## ASSIGNMENT:
Pull every "well" line out of the data below.

## PROVIDED DATA:

_ _ _ _

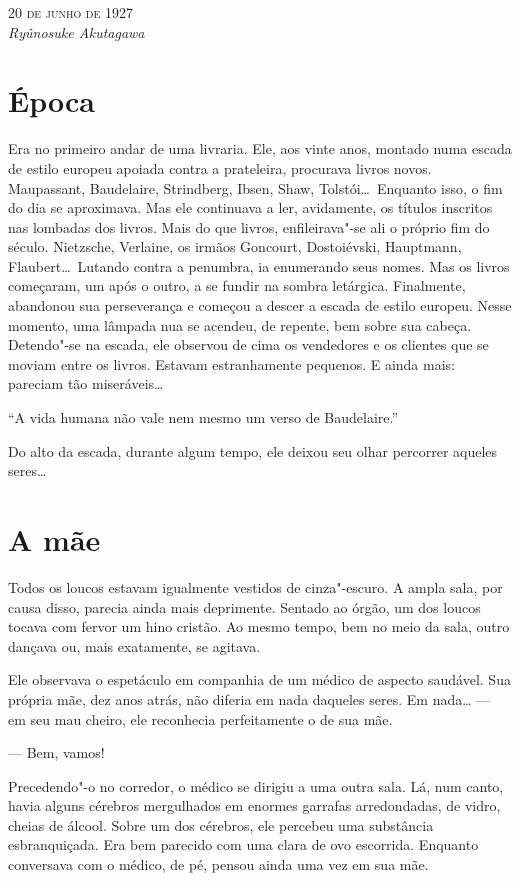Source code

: \begin{flushright}
\textsc{20 de junho de 1927}\\
\textit{Ryûnosuke Akutagawa}
\end{flushright}

\section{Época}

Era no primeiro andar de uma livraria. Ele, aos vinte anos, montado numa
escada de estilo europeu apoiada contra a prateleira, procurava livros
novos. Maupassant, Baudelaire, Strindberg, Ibsen, Shaw, Tolstói\ldots{}\
Enquanto isso, o fim do dia se aproximava. Mas ele continuava a ler,
avidamente, os títulos inscritos nas lombadas dos livros. Mais do que
livros, enfileirava"-se ali o próprio fim do século. Nietzsche,
Verlaine, os irmãos Goncourt, Dostoiévski, Hauptmann, Flaubert\ldots{}\
Lutando contra a penumbra, ia enumerando seus nomes. Mas os livros
começaram, um após o outro, a se fundir na sombra letárgica.
Finalmente, abandonou sua perseverança e começou a descer a escada de
estilo europeu. Nesse momento, uma lâmpada nua se acendeu, de repente,
bem sobre sua cabeça. Detendo"-se na escada, ele observou de cima os
vendedores e os clientes que se moviam entre os livros. Estavam
estranhamente pequenos. E ainda mais: pareciam tão miseráveis\ldots{}

``A vida humana não vale nem mesmo um verso de Baudelaire.''

Do alto da escada, durante algum tempo, ele deixou seu olhar percorrer
aqueles seres\ldots{}

\section{A mãe}

Todos os loucos estavam igualmente vestidos de cinza"-escuro. A ampla
sala, por causa disso, parecia ainda mais deprimente. Sentado ao órgão,
um dos loucos tocava com fervor um hino cristão. Ao mesmo tempo, bem no
meio da sala, outro dançava ou, mais exatamente, se agitava.

Ele observava o espetáculo em companhia de um médico de aspecto
saudável. Sua própria mãe, dez anos atrás, não diferia em nada daqueles
seres. Em nada\ldots{} --- em seu mau cheiro, ele reconhecia perfeitamente o
de sua mãe.

--- Bem, vamos!

Precedendo"-o no corredor, o médico se dirigiu a uma outra sala. Lá, num
canto, havia alguns cérebros mergulhados em enormes garrafas
arredondadas, de vidro, cheias de álcool. Sobre um dos cérebros, ele
percebeu uma substância esbranquiçada. Era bem parecido com uma clara
de ovo escorrida. Enquanto conversava com o médico, de pé, pensou ainda
uma vez em sua mãe.

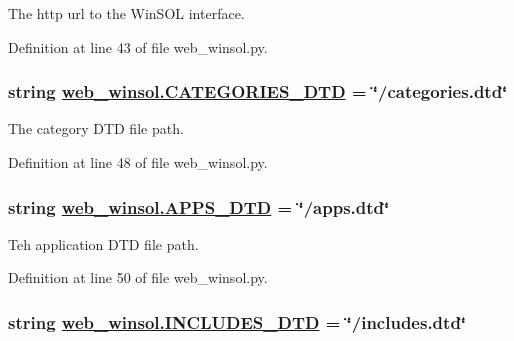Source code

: The http url to the Win\-SOL interface. 



Definition at line 43 of file web\_\-winsol.py.\hypertarget{namespaceweb__winsol_2eb695d5ff57aa0a09995d8622b60efd}{
\subsubsection[CATEGORIES\_\-DTD]{\setlength{\rightskip}{0pt plus 5cm}string \hyperlink{namespaceweb__winsol_2eb695d5ff57aa0a09995d8622b60efd}{web\_\-winsol.CATEGORIES\_\-DTD} = \char`\"{}/categories.dtd\char`\"{}}}
\label{namespaceweb__winsol_2eb695d5ff57aa0a09995d8622b60efd}


The category DTD file path. 



Definition at line 48 of file web\_\-winsol.py.\hypertarget{namespaceweb__winsol_83be49c783105f474efdcf2e83370b85}{
\subsubsection[APPS\_\-DTD]{\setlength{\rightskip}{0pt plus 5cm}string \hyperlink{namespaceweb__winsol_83be49c783105f474efdcf2e83370b85}{web\_\-winsol.APPS\_\-DTD} = \char`\"{}/apps.dtd\char`\"{}}}
\label{namespaceweb__winsol_83be49c783105f474efdcf2e83370b85}


Teh application DTD file path. 



Definition at line 50 of file web\_\-winsol.py.\hypertarget{namespaceweb__winsol_85237de6fb02ee9c3fdd831318d9c73f}{
\subsubsection[INCLUDES\_\-DTD]{\setlength{\rightskip}{0pt plus 5cm}string \hyperlink{namespaceweb__winsol_85237de6fb02ee9c3fdd831318d9c73f}{web\_\-winsol.INCLUDES\_\-DTD} = \char`\"{}/includes.dtd\char`\"{}}}
\label{namespaceweb__winsol_85237de6fb02ee9c3fdd831318d9c73f}


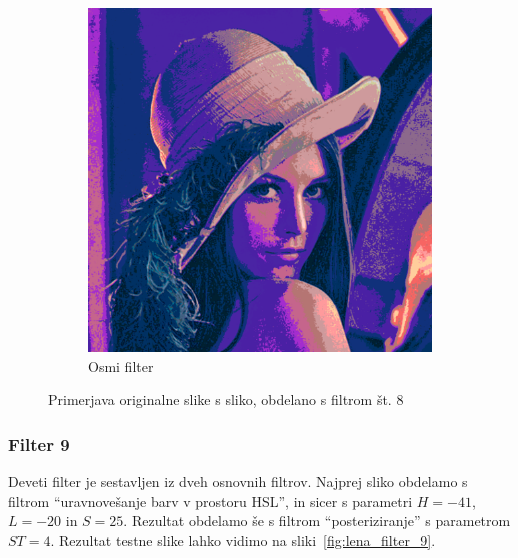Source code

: \documentclass[a4paper, 12pt]{book}
\begin{document}
\begin{figure}[!ht]
\begin{subfigure}[b]{0.4\textwidth}
        \includegraphics[width=\textwidth]{lena_filter_8}
        \caption{Osmi filter}
    \end{subfigure}
    \caption{Primerjava originalne slike s sliko, obdelano s filtrom št. 8}
    \label{fig:lena_filter_8}
\end{figure}


\subsubsection*{Filter 9}
Deveti filter je sestavljen iz dveh osnovnih filtrov. Najprej sliko obdelamo s
filtrom ``uravnovešanje barv v prostoru HSL'', in sicer s parametri $H = -41$,
$L = -20$ in $S = 25$. Rezultat obdelamo še s filtrom ``posteriziranje'' s
parametrom $ST = 4$. Rezultat testne slike lahko vidimo na
sliki~\ref{fig:lena_filter_9}.
\end{document}
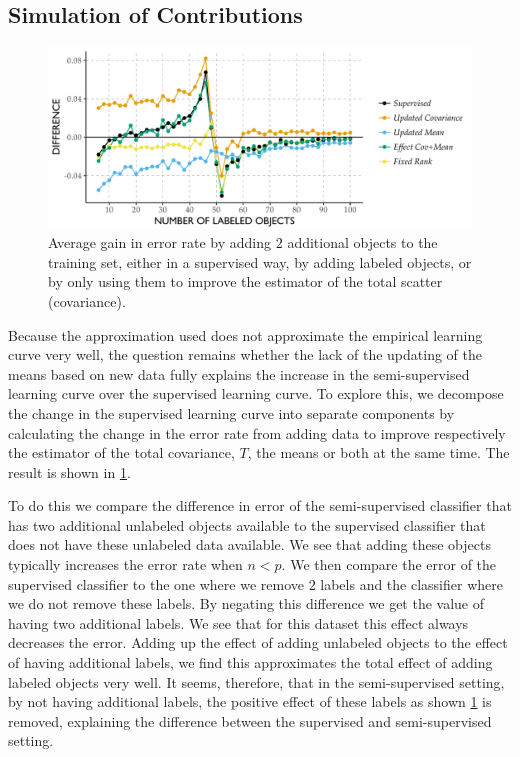 \documentclass[twoside]{memoir}\usepackage[]{graphicx}\usepackage{xcolor}
\makeatletter
\def\maxwidth{ %
  \ifdim\Gin@nat@width>\linewidth
    \linewidth
  \else
    \Gin@nat@width
  \fi
}
\newenvironment{knitrout}{}{} %
\makeatother
\begin{document}
\subsection{Simulation of Contributions}
\begin{knitrout}
\color{fgcolor}\begin{figure}
\includegraphics[width=\maxwidth]{figure/contributions-1} \caption[Average gain in error rate by adding $2$ additional objects to the training set, either in a supervised way, by adding labeled objects, or by only using them to improve the estimator of the total scatter (covariance)]{Average gain in error rate by adding $2$ additional objects to the training set, either in a supervised way, by adding labeled objects, or by only using them to improve the estimator of the total scatter (covariance).}\label{fig:contributions}
\end{figure}


\end{knitrout}
Because the approximation used does not approximate the empirical learning curve very well, the question remains whether the lack of the updating of the means based on new data fully explains the increase in the semi-supervised learning curve over the supervised learning curve. To explore this, we decompose the change in the supervised learning curve into separate components by calculating the change in the error rate from adding data to improve respectively the estimator of the total covariance, $T$, the means or both at the same time. The result is shown in \cref{fig:contributions}.

To do this we compare the difference in error of the semi-supervised classifier that has two additional unlabeled objects available to the supervised classifier that does not have these unlabeled data available. We see that adding these objects typically increases the error rate when $n<p$.  We then compare the error of the supervised classifier to the one where we remove $2$ labels and the classifier where we do not remove these labels. By negating this difference we get the value of having two additional labels. We see that for this dataset this effect always decreases the error.  Adding up the effect of adding unlabeled objects to the effect of having additional labels, we find this approximates the total effect of adding labeled objects very well. It seems, therefore, that in the semi-supervised setting, by not having additional labels, the positive effect of these labels as shown \cref{fig:contributions} is removed, explaining the difference between the supervised and semi-supervised setting.
\end{document}
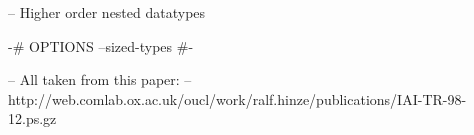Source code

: -- Higher order nested datatypes

{-# OPTIONS --sized-types #-}

-- All taken from this paper:
--  http://web.comlab.ox.ac.uk/oucl/work/ralf.hinze/publications/IAI-TR-98-12.ps.gz

\begin{code}%
\>\<%
\\
\>  \<%
\\
%
\\
\>[0]\<[2]%
\>[2]  \<%
\\
%
\\
\>[2]\<[4]%
\>[4]  \AgdaSymbol{(} \AgdaSymbol{:} \AgdaSymbol{)} \AgdaSymbol{:}  \<%
\\
\>[4]\<[6]%
\>[6] \AgdaSymbol{:}    \<%
\\
\>[4]\<[6]%
\>[6] \AgdaSymbol{:}        \<%
\\
%
\\
\>[0]\<[2]%
\>[2]  \<%
\\
%
\\
\>[2]\<[4]%
\>[4]  \AgdaSymbol{(} \AgdaSymbol{:} \AgdaSymbol{)} \AgdaSymbol{:}  \<%
\\
\>[4]\<[6]%
\>[6] \AgdaSymbol{:}    \<%
\\
%
\\
\>[0]\<[4]%
\>[4]  \AgdaSymbol{(} \AgdaSymbol{:}   \AgdaSymbol{)(} \AgdaSymbol{:} \AgdaSymbol{)} \AgdaSymbol{:}  \<%
\\
\>[4]\<[6]%
\>[6] \AgdaSymbol{:} \AgdaSymbol{(} \AgdaSymbol{)}  \AgdaSymbol{(} \AgdaSymbol{)}    \<%

\end{code}
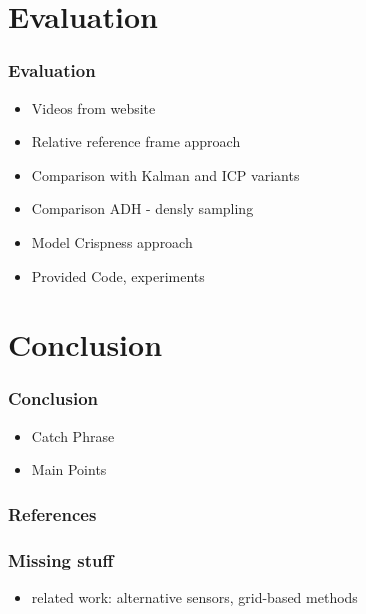 \section{Evaluation}
\begin{frame}
  \frametitle{Evaluation}
  \begin{itemize}
  \item Videos from website
  \item Relative reference frame approach
  \item Comparison with Kalman and ICP variants
  \item Comparison ADH - densly sampling
  \item Model Crispness approach
  \item Provided Code, experiments
  \end{itemize}
\end{frame}

\section{Conclusion}
\begin{frame}
  \frametitle{Conclusion}
  \begin{itemize}
  \item Catch Phrase
  \item Main Points
  \end{itemize}
\end{frame}



\backupbegin

\begin{frame}[allowframebreaks]
  \frametitle{References}
  
  
\end{frame}

\begin{frame}
  \frametitle{Missing stuff}
  \begin{itemize}
  \item related work: alternative sensors, grid-based methods
  \end{itemize}
\end{frame}

\backupend


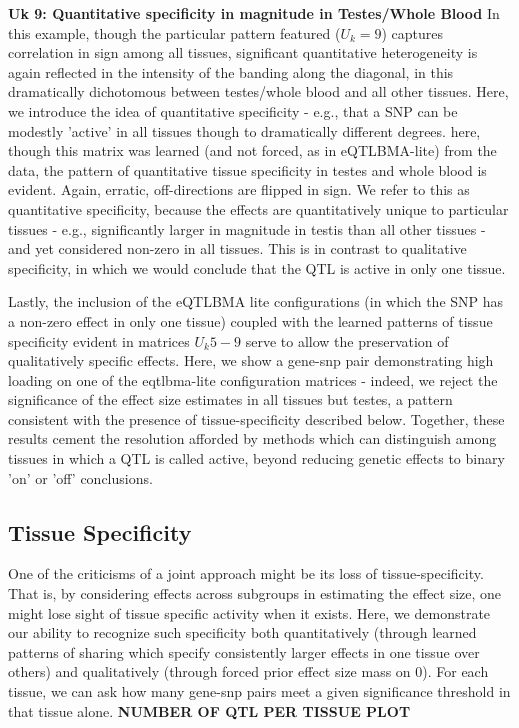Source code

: \textbf{Uk 9: Quantitative specificity in magnitude in Testes/Whole Blood}
In this example, though the particular pattern featured ($U_{k}=9$) captures correlation in sign among all tissues, significant quantitative heterogeneity is again reflected in the intensity of the banding along the diagonal, in this dramatically dichotomous between testes/whole blood and all other tissues. Here, we introduce the idea of quantitative specificity - e.g., that a SNP can be modestly 'active' in all tissues though to dramatically different degrees. here, though this matrix was learned (and not forced, as in eQTLBMA-lite) from the data, the pattern of quantitative tissue specificity in testes and whole blood is evident. Again, erratic, off-directions are flipped in sign. We refer to this as quantitative specificity, because the effects are quantitatively unique to particular tissues - e.g., significantly larger in magnitude in testis than all other tissues - and yet considered non-zero in all tissues. This is in contrast to qualitative specificity, in which we would conclude that the QTL is active in only one tissue. 

Lastly, the inclusion of the eQTLBMA lite configurations (in which the SNP has a non-zero effect in only one tissue) coupled with the learned patterns of tissue specificity evident in matrices $U_{k}5-9$ serve to allow the preservation of qualitatively specific effects. Here, we show a gene-snp pair demonstrating high loading on one of the eqtlbma-lite configuration matrices - indeed, we reject the significance of the effect size estimates in all tissues but testes, a pattern consistent with the presence of tissue-specificity described below. Together, these results cement the resolution afforded by methods which can distinguish among tissues in which a QTL is called active, beyond reducing genetic effects to binary 'on' or 'off' conclusions.


\subsection{Tissue Specificity}

One of the criticisms of a joint approach might be its loss of tissue-specificity. That is, by considering effects across subgroups in estimating the effect size, one might lose sight of tissue specific activity when it exists. Here, we demonstrate our ability to recognize such specificity both quantitatively (through learned patterns of sharing which specify consistently larger effects in one tissue over others) and qualitatively (through forced prior effect size mass on 0).  For each tissue, we can ask how many gene-snp pairs meet a given significance threshold in that tissue alone. 
\textbf{NUMBER OF QTL PER TISSUE PLOT}

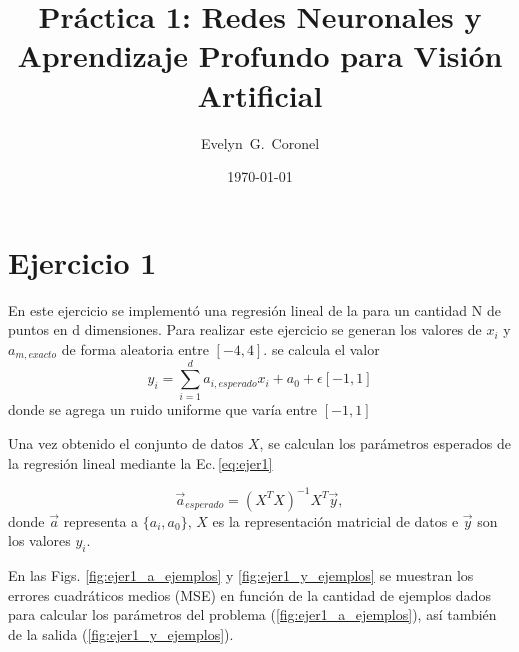 





\title{Práctica 1: Redes Neuronales y Aprendizaje Profundo para Visión Artificial}
\author{Evelyn~G.~Coronel}


\date[]{\lowercase{\today}} %


\maketitle


\section*{Ejercicio 1}

En este ejercicio se implementó una regresión lineal de la  para un cantidad N de puntos en d dimensiones.  Para realizar este ejercicio se generan los valores de $x_i$ y $a_{m,exacto}$ de forma aleatoria entre $[-4,4]$. se calcula el valor
\begin{equation}
  y_i= \sum_{i=1}^d a_{i,esperado}x_i+ a_0 + \epsilon[-1,1]  
\end{equation}
donde se agrega un ruido uniforme que varía entre $[-1,1]$

Una vez obtenido el conjunto de datos $X$, se calculan  los parámetros esperados de la regresión lineal mediante la Ec.\,\ref{eq:ejer1}

\begin{equation}
     \vec a_{esperado} = (X^TX)^{-1}X^T \vec y,
     \label{eq:ejer1}
 \end{equation} 
donde $\vec a$ representa a $\{a_i, a_0 \}$, $X$ es la representación matricial de datos e $\vec y$ son los valores $y_i$.

En las Figs.  \ref{fig:ejer1_a_ejemplos} y \ref{fig:ejer1_y_ejemplos}  se muestran los errores cuadráticos medios  (MSE) en función de la cantidad de ejemplos dados para calcular los parámetros del problema (\ref{fig:ejer1_a_ejemplos}), así también de la salida (\ref{fig:ejer1_y_ejemplos}).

_ _ _ _

## SOLUTION TO THE PROBLEM:
Because the approximation used does not approximate the empirical learning curve very well, the question remains whether the lack of the updating of the means based on new data fully explains the increase in the semi-supervised learning curve over the supervised learning curve. To explore this, we decompose the change in the supervised learning curve into separate components by calculating the change in the error rate from adding data to improve respectively the estimator of the total covariance, $T$, the means or both at the same time. The result is shown in \cref{fig:contributions}.
To do this we compare the difference in error of the semi-supervised classifier that has two additional unlabeled objects available to the supervised classifier that does not have these unlabeled data available. We see that adding these objects typically increases the error rate when $n<p$.  We then compare the error of the supervised classifier to the one where we remove $2$ labels and the classifier where we do not remove these labels. By negating this difference we get the value of having two additional labels. We see that for this dataset this effect always decreases the error.  Adding up the effect of adding unlabeled objects to the effect of having additional labels, we find this approximates the total effect of adding labeled objects very well. It seems, therefore, that in the semi-supervised setting, by not having additional labels, the positive effect of these labels as shown \cref{fig:contributions} is removed, explaining the difference between the supervised and semi-supervised setting.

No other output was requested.